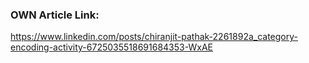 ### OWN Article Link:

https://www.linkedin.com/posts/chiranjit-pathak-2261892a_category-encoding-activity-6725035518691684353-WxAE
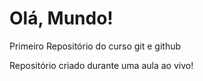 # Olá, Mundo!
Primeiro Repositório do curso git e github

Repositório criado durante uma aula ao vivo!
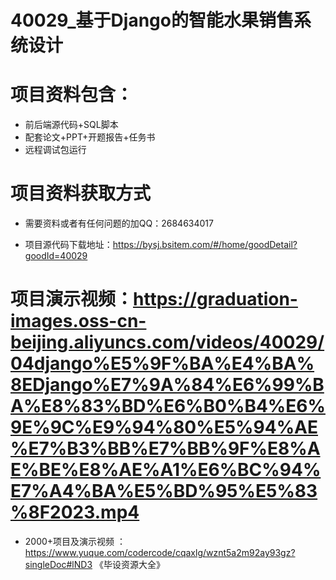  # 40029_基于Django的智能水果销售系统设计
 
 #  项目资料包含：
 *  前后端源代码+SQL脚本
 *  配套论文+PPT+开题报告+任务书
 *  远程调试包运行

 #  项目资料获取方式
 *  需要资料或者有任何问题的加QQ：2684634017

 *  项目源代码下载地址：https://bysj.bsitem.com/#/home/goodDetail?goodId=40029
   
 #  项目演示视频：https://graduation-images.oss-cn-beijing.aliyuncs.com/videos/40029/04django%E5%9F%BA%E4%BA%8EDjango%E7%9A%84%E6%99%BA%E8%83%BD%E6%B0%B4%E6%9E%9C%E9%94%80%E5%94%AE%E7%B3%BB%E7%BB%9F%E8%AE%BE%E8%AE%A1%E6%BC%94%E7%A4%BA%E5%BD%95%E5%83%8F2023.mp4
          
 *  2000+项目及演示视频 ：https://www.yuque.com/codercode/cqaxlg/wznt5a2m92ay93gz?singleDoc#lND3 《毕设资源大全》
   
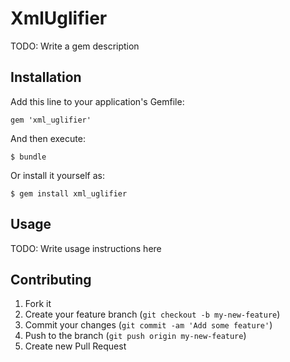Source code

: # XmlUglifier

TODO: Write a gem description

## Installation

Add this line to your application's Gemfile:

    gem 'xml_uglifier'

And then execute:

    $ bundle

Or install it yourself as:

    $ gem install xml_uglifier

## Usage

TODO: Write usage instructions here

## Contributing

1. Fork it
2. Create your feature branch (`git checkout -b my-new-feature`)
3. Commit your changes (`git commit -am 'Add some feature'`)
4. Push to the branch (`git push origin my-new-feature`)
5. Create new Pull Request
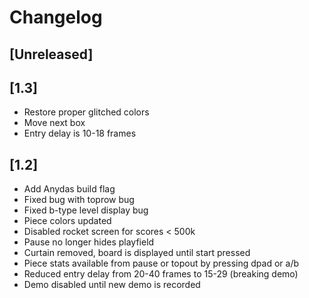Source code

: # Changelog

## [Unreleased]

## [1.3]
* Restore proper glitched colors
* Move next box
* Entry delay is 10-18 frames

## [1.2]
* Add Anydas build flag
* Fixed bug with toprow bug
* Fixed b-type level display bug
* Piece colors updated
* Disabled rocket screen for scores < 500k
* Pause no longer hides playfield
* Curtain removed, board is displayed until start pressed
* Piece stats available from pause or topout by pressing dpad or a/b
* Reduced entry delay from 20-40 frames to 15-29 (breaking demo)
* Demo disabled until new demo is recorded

-----

### What you have to do:
From the material above, retype precisely the lines between the line holding "gem install xml_uglifier" and the line holding "3. Commit your", inclusive, and nothing beyond them.

### Result for this exercise:
    $ gem install xml_uglifier

## Usage

TODO: Write usage instructions here

## Contributing

1. Fork it
2. Create your feature branch (`git checkout -b my-new-feature`)
3. Commit your changes (`git commit -am 'Add some feature'`)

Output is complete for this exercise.